Saturday, October 11, 2014

Yet Another Meditation on Manliness

My band, which will ultimately be called The Vexations, Caviar on a Ritz, Please Stop You’re Too Big for Me Why Are You Stopping?, or Joey Stalin & His Totalitariennes, has had a world of trouble finding a lead guitarist. The most recent may have been the most talented of the three who’ve lasted longer than one rehearsal, but then proved lackadaisical and unreliable. When I posted on Facebook about how much I’d enjoyed our first rehearsal without him (specifically, without his showing up late, taking forever to get his amp plugged into the wall and his guitar plugged into his amp, and taking his guitar back off every 10 minutes to go enjoy a cigarette or get himself another cold beer), he responded furiously, even though I hadn’t referred to him by name.
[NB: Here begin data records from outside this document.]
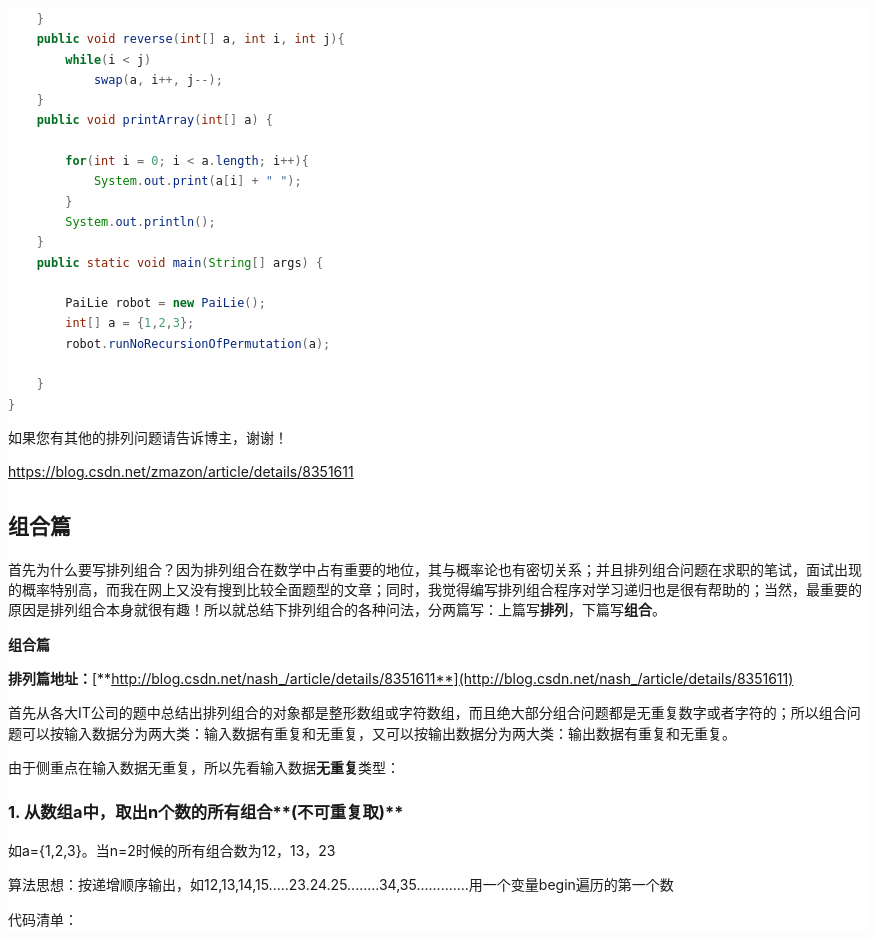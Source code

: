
 ```java
	}
	public void reverse(int[] a, int i, int j){
		while(i < j)
			swap(a, i++, j--);
	}
	public void printArray(int[] a) {
		
		for(int i = 0; i < a.length; i++){
			System.out.print(a[i] + " ");
		}
		System.out.println();
	}
	public static void main(String[] args) {
		
		PaiLie robot = new PaiLie();
		int[] a = {1,2,3};
		robot.runNoRecursionOfPermutation(a);
		
	}
} 
```

如果您有其他的排列问题请告诉博主，谢谢！



<https://blog.csdn.net/zmazon/article/details/8351611>







## 组合篇

首先为什么要写排列组合？因为排列组合在数学中占有重要的地位，其与概率论也有密切关系；并且排列组合问题在求职的笔试，面试出现的概率特别高，而我在网上又没有搜到比较全面题型的文章；同时，我觉得编写排列组合程序对学习递归也是很有帮助的；当然，最重要的原因是排列组合本身就很有趣！所以就总结下排列组合的各种问法，分两篇写：上篇写**排列**，下篇写**组合**。



**组合篇**

**排列篇地址：**[**http://blog.csdn.net/nash_/article/details/8351611**](http://blog.csdn.net/nash_/article/details/8351611)

首先从各大IT公司的题中总结出排列组合的对象都是整形数组或字符数组，而且绝大部分组合问题都是无重复数字或者字符的；所以组合问题可以按输入数据分为两大类：输入数据有重复和无重复，又可以按输出数据分为两大类：输出数据有重复和无重复。

由于侧重点在输入数据无重复，所以先看输入数据**无重复**类型：

### 1. 从数组a中，取出n个数的所有组合**(不可重复取)**

如a={1,2,3}。当n=2时候的所有组合数为12，13，23

算法思想：按递增顺序输出，如12,13,14,15.....23.24.25........34,35.............用一个变量begin遍历的第一个数

代码清单：
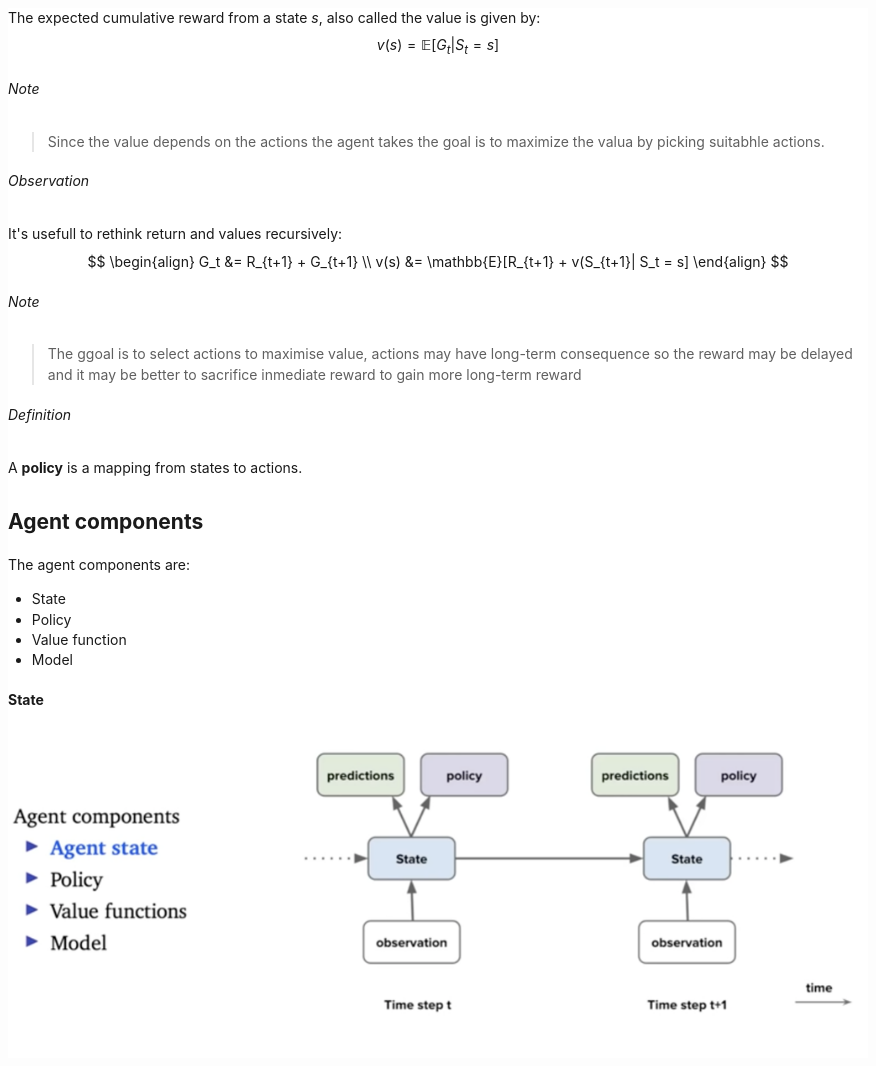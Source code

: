 The expected cumulative reward from a state $s$, also called the value is given by:
$$
v(s) = \mathbb{E}[G_t | S_t = s]
$$

###### Note

> Since the value depends on the actions the agent takes the goal is to maximize the valua by picking suitabhle actions.

###### Observation

It's usefull to rethink return and values recursively:
$$
\begin{align}
G_t &= R_{t+1} + G_{t+1} \\
v(s) &= \mathbb{E}[R_{t+1} + v(S_{t+1}| S_t = s]
\end{align}
$$

###### Note

> The ggoal is to select actions to maximise value, actions may have long-term consequence so the reward may be delayed and it may be better to sacrifice inmediate reward to gain more long-term reward



###### Definition

A **policy** is a mapping from states to actions.



## Agent components

The agent components are:

- State
- Policy
- Value function
- Model

#### State

![image-20210917080557833](img/image-20210917080557833.png)
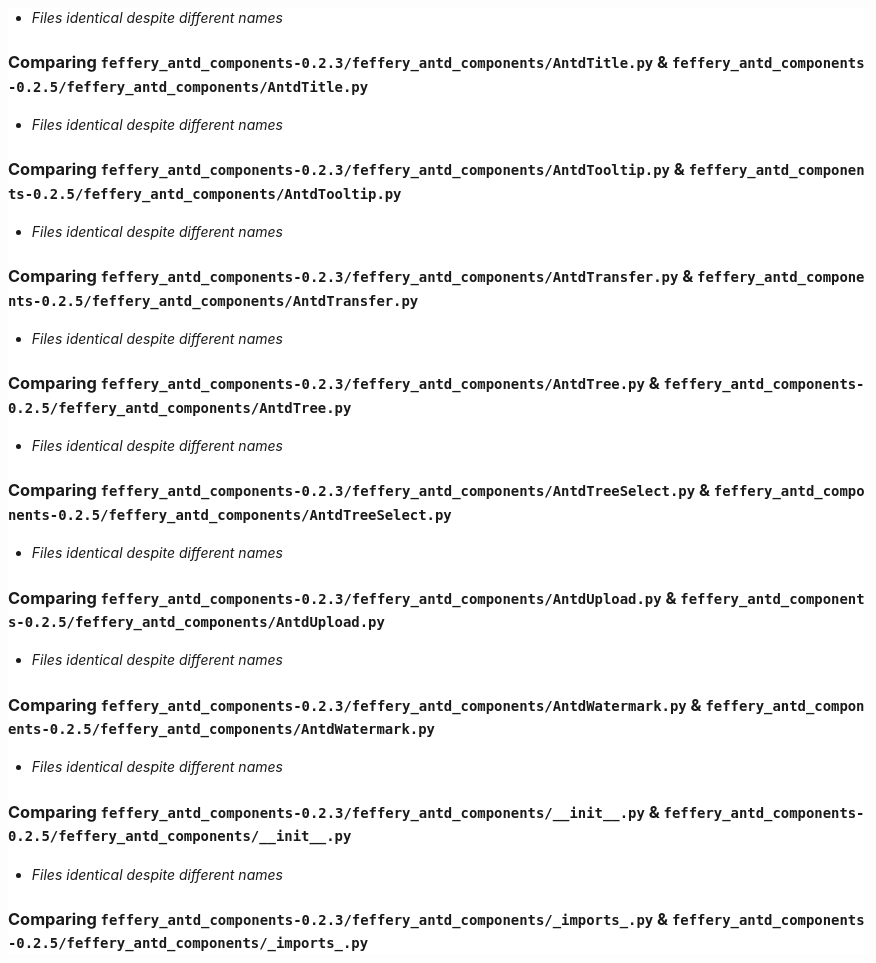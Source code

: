  * *Files identical despite different names*

### Comparing `feffery_antd_components-0.2.3/feffery_antd_components/AntdTitle.py` & `feffery_antd_components-0.2.5/feffery_antd_components/AntdTitle.py`

 * *Files identical despite different names*

### Comparing `feffery_antd_components-0.2.3/feffery_antd_components/AntdTooltip.py` & `feffery_antd_components-0.2.5/feffery_antd_components/AntdTooltip.py`

 * *Files identical despite different names*

### Comparing `feffery_antd_components-0.2.3/feffery_antd_components/AntdTransfer.py` & `feffery_antd_components-0.2.5/feffery_antd_components/AntdTransfer.py`

 * *Files identical despite different names*

### Comparing `feffery_antd_components-0.2.3/feffery_antd_components/AntdTree.py` & `feffery_antd_components-0.2.5/feffery_antd_components/AntdTree.py`

 * *Files identical despite different names*

### Comparing `feffery_antd_components-0.2.3/feffery_antd_components/AntdTreeSelect.py` & `feffery_antd_components-0.2.5/feffery_antd_components/AntdTreeSelect.py`

 * *Files identical despite different names*

### Comparing `feffery_antd_components-0.2.3/feffery_antd_components/AntdUpload.py` & `feffery_antd_components-0.2.5/feffery_antd_components/AntdUpload.py`

 * *Files identical despite different names*

### Comparing `feffery_antd_components-0.2.3/feffery_antd_components/AntdWatermark.py` & `feffery_antd_components-0.2.5/feffery_antd_components/AntdWatermark.py`

 * *Files identical despite different names*

### Comparing `feffery_antd_components-0.2.3/feffery_antd_components/__init__.py` & `feffery_antd_components-0.2.5/feffery_antd_components/__init__.py`

 * *Files identical despite different names*

### Comparing `feffery_antd_components-0.2.3/feffery_antd_components/_imports_.py` & `feffery_antd_components-0.2.5/feffery_antd_components/_imports_.py`
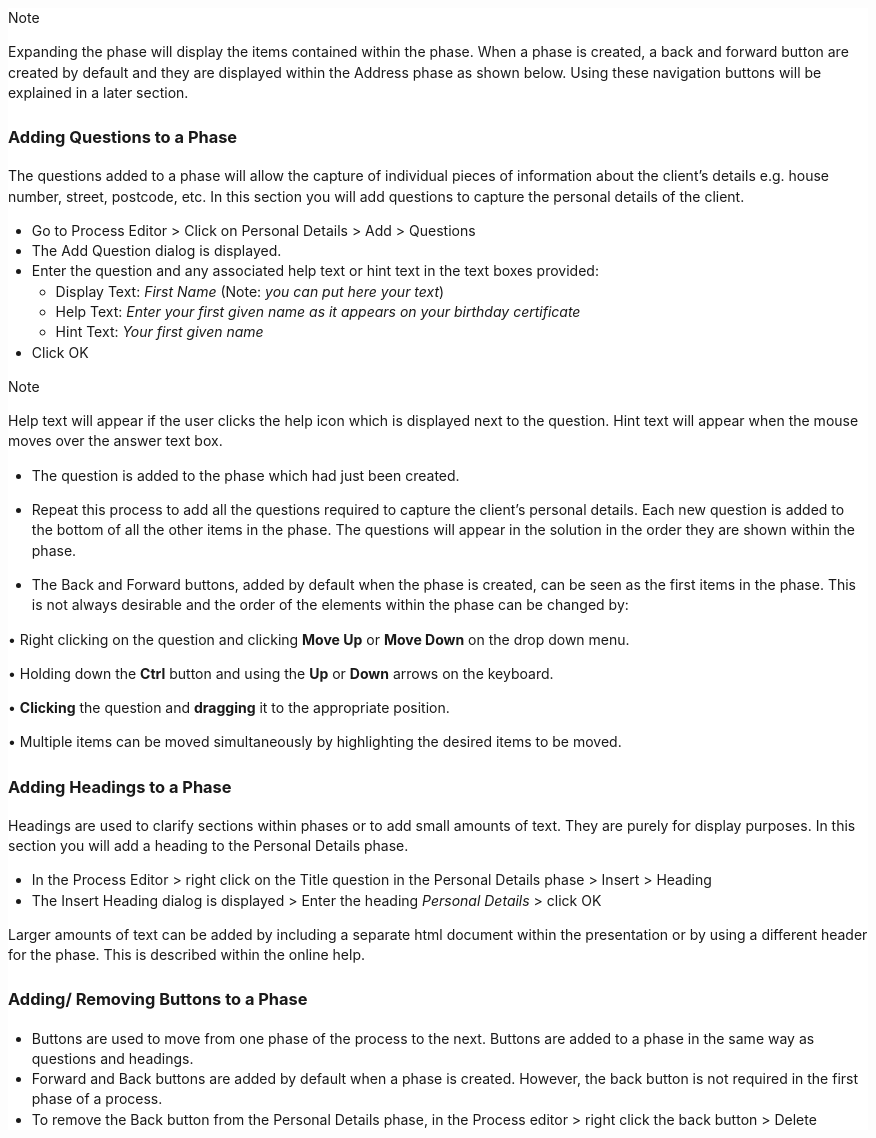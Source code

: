 > [!Note]
> Expanding the phase will display the items contained within the phase. When a phase is created, a back and forward button are created by default and they are displayed within the Address phase as shown below. Using these navigation buttons will be explained in a later section.

### Adding Questions to a Phase

The questions added to a phase will allow the capture of individual pieces of information about the client’s details e.g. house number, street, postcode, etc. In this section you will add questions to capture the personal details of the client.

 - Go to Process Editor > Click on Personal Details > Add > Questions
  - The Add Question dialog is displayed.
  - Enter the question and any associated help text or hint text in the text boxes provided:
     + Display Text: *First Name*  (Note: *you can put here your text*)
     + Help Text: *Enter your first given name as it appears on your birthday certificate*
     + Hint Text: *Your first given name*
  - Click OK

> [!Note]
> Help text will appear if the user clicks the help icon which is displayed next to the question. Hint text will appear when the mouse moves over the answer text box.

  - The question is added to the phase which had just been created.
  - Repeat this process to add all the questions required to capture the client’s personal details. Each new question is added to the bottom of all the other items in the phase. The questions will appear in the solution in the order they are shown within the phase.

 - The Back and Forward buttons, added by default when the phase is created, can be seen as the first items in the phase. This is not always desirable and the order of the elements within the phase can be changed by:
 
• Right clicking on the question and clicking **Move Up** or **Move Down** on the drop down menu.

• Holding down the **Ctrl** button and using the **Up** or **Down** arrows on the keyboard.

• **Clicking** the question and **dragging** it to the appropriate position.

• Multiple items can be moved simultaneously by highlighting the desired items to be moved.

### Adding Headings to a Phase

Headings are used to clarify sections within phases or to add small amounts of text. They are purely for display purposes. In this section you will add a heading to the Personal Details phase.

 - In the Process Editor > right click on the Title question in the Personal Details phase > Insert > Heading
 - The Insert Heading dialog is displayed > Enter the heading *Personal Details* > click OK

Larger amounts of text can be added by including a separate html document within the presentation or by using
a different header for the phase. This is described within the online help.

### Adding/ Removing Buttons to a Phase

 - Buttons are used to move from one phase of the process to the next. Buttons are added to a phase in the same way as questions and headings.
 - Forward and Back buttons are added by default when a phase is created. However, the back button is not required in the first phase of a process. 
 - To remove the Back button from the Personal Details phase, in the Process editor > right click the back button > Delete
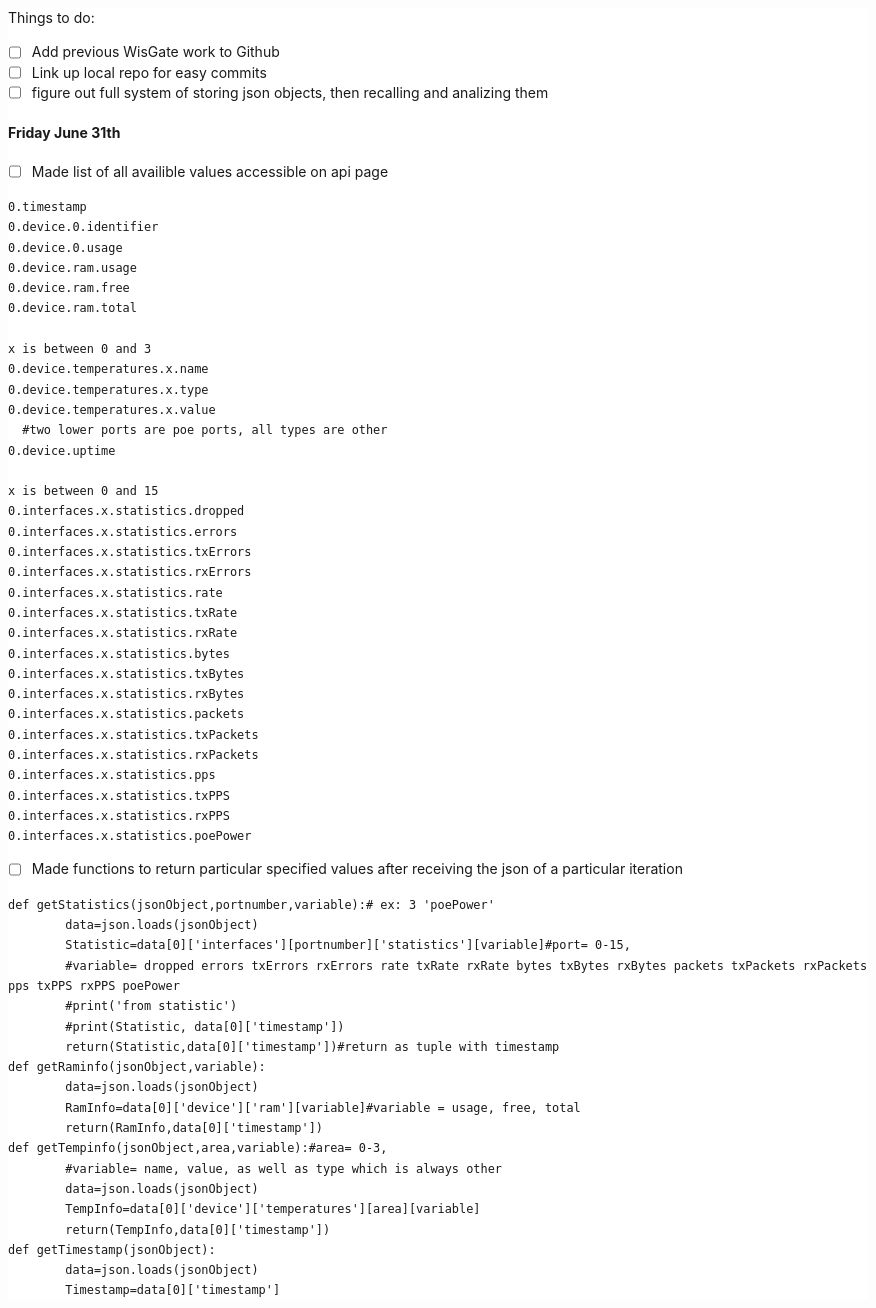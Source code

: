 
Things to do: 
- [ ] Add previous WisGate work to Github
- [ ] Link up local repo for easy commits
- [ ] figure out full system of storing json objects, then recalling and analizing them

#### Friday June 31th ####
- [ ] Made list of all availible values accessible on api page 
```
0.timestamp
0.device.0.identifier
0.device.0.usage
0.device.ram.usage
0.device.ram.free
0.device.ram.total

x is between 0 and 3
0.device.temperatures.x.name
0.device.temperatures.x.type 
0.device.temperatures.x.value
  #two lower ports are poe ports, all types are other
0.device.uptime

x is between 0 and 15
0.interfaces.x.statistics.dropped
0.interfaces.x.statistics.errors
0.interfaces.x.statistics.txErrors
0.interfaces.x.statistics.rxErrors
0.interfaces.x.statistics.rate
0.interfaces.x.statistics.txRate
0.interfaces.x.statistics.rxRate
0.interfaces.x.statistics.bytes
0.interfaces.x.statistics.txBytes
0.interfaces.x.statistics.rxBytes
0.interfaces.x.statistics.packets
0.interfaces.x.statistics.txPackets
0.interfaces.x.statistics.rxPackets
0.interfaces.x.statistics.pps
0.interfaces.x.statistics.txPPS
0.interfaces.x.statistics.rxPPS
0.interfaces.x.statistics.poePower
```
- [ ] Made functions to return particular specified values after receiving the json of a particular iteration
```
def getStatistics(jsonObject,portnumber,variable):# ex: 3 'poePower'
        data=json.loads(jsonObject)
        Statistic=data[0]['interfaces'][portnumber]['statistics'][variable]#port= 0-15, 
        #variable= dropped errors txErrors rxErrors rate txRate rxRate bytes txBytes rxBytes packets txPackets rxPackets pps txPPS rxPPS poePower
        #print('from statistic')
        #print(Statistic, data[0]['timestamp'])
        return(Statistic,data[0]['timestamp'])#return as tuple with timestamp
def getRaminfo(jsonObject,variable):
        data=json.loads(jsonObject)
        RamInfo=data[0]['device']['ram'][variable]#variable = usage, free, total
        return(RamInfo,data[0]['timestamp'])
def getTempinfo(jsonObject,area,variable):#area= 0-3, 
        #variable= name, value, as well as type which is always other
        data=json.loads(jsonObject)
        TempInfo=data[0]['device']['temperatures'][area][variable]
        return(TempInfo,data[0]['timestamp'])
def getTimestamp(jsonObject):
        data=json.loads(jsonObject)
        Timestamp=data[0]['timestamp']
```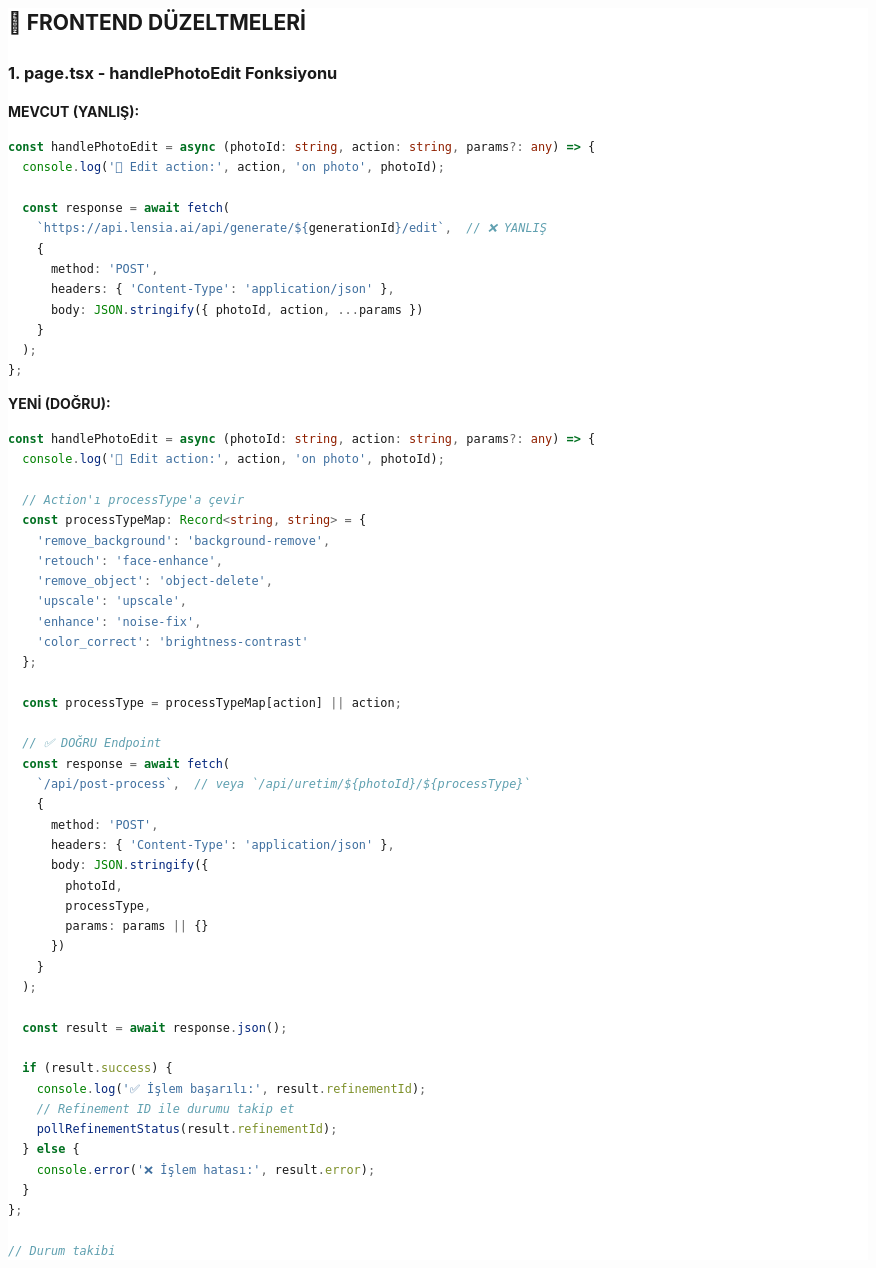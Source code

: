 
## 🔧 FRONTEND DÜZELTMELERİ

### **1. page.tsx - handlePhotoEdit Fonksiyonu**

**MEVCUT (YANLIŞ):**
```typescript
const handlePhotoEdit = async (photoId: string, action: string, params?: any) => {
  console.log('📝 Edit action:', action, 'on photo', photoId);
  
  const response = await fetch(
    `https://api.lensia.ai/api/generate/${generationId}/edit`,  // ❌ YANLIŞ
    {
      method: 'POST',
      headers: { 'Content-Type': 'application/json' },
      body: JSON.stringify({ photoId, action, ...params })
    }
  );
};
```

**YENİ (DOĞRU):**
```typescript
const handlePhotoEdit = async (photoId: string, action: string, params?: any) => {
  console.log('📝 Edit action:', action, 'on photo', photoId);
  
  // Action'ı processType'a çevir
  const processTypeMap: Record<string, string> = {
    'remove_background': 'background-remove',
    'retouch': 'face-enhance',
    'remove_object': 'object-delete',
    'upscale': 'upscale',
    'enhance': 'noise-fix',
    'color_correct': 'brightness-contrast'
  };
  
  const processType = processTypeMap[action] || action;
  
  // ✅ DOĞRU Endpoint
  const response = await fetch(
    `/api/post-process`,  // veya `/api/uretim/${photoId}/${processType}`
    {
      method: 'POST',
      headers: { 'Content-Type': 'application/json' },
      body: JSON.stringify({
        photoId,
        processType,
        params: params || {}
      })
    }
  );
  
  const result = await response.json();
  
  if (result.success) {
    console.log('✅ İşlem başarılı:', result.refinementId);
    // Refinement ID ile durumu takip et
    pollRefinementStatus(result.refinementId);
  } else {
    console.error('❌ İşlem hatası:', result.error);
  }
};

// Durum takibi
```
His view was that my having aired our dirty laundry in such a way was the action of a little girl.

Don’t I just love when misshapen dwarves who’ve boozed and exercise-aversed themselves into physically evoking Jabba the Hutt play the masculinity card? Don’t I just love misogyny — characterizing allegedly offensive behavior as girlish — in general? Little girls: the most evil, contemptible people on earth! You know what they eventually become if given half the chance, don’t you? Women!

If it’s unmanly to express disgust at another’s lack of consideration or other malfeasance, I’m nonetheless OK with being unmanly. I don’t sky-drive or bungee-jump either, or get into fistfights in bars. I don’t change my own oil or enjoy talking about cars (I much prefer talking about where one can go in one). I was neither a Cub Scout nor a Boy Scout, did not serve my country in Vietnam or elsewhere (except by voting against Republicans and scrupulously recycling), and am hopeless at knots, both tying them and untying them.

You are well aware of the Internet having been the greatest thing to happen to obnoxiousness since farting. Even the most imbecilic can get on line almost effortlessly and assert with complete impunity that this thing or that thing…sucks. But there’s no obnoxiousness like that with which sports fans denigrate each other, and there’s very commonly a taint of implied misogyny to the denigration. If, for instance, a Dodgers fan asserts that a particular umpire seemed to be a lot more inclined to calling a strike a pitch thrown by a Cardinals pitcher, many Cardinals fans will pause from rubbing ointment into their abraded knuckles (they scrape 'em while walking, you see) and accuse the Dodgers fan of…crying. And you know who in the world is most prone to crying, do you not? Little girls, by virtue of the fact that little boys are taught to try to suppress their own emotions.


Nothing, of course, is more manly than high blood pressure, ulcers, irritable bowel syndrome, or one of the other physiological manifestations of suppressed emotion!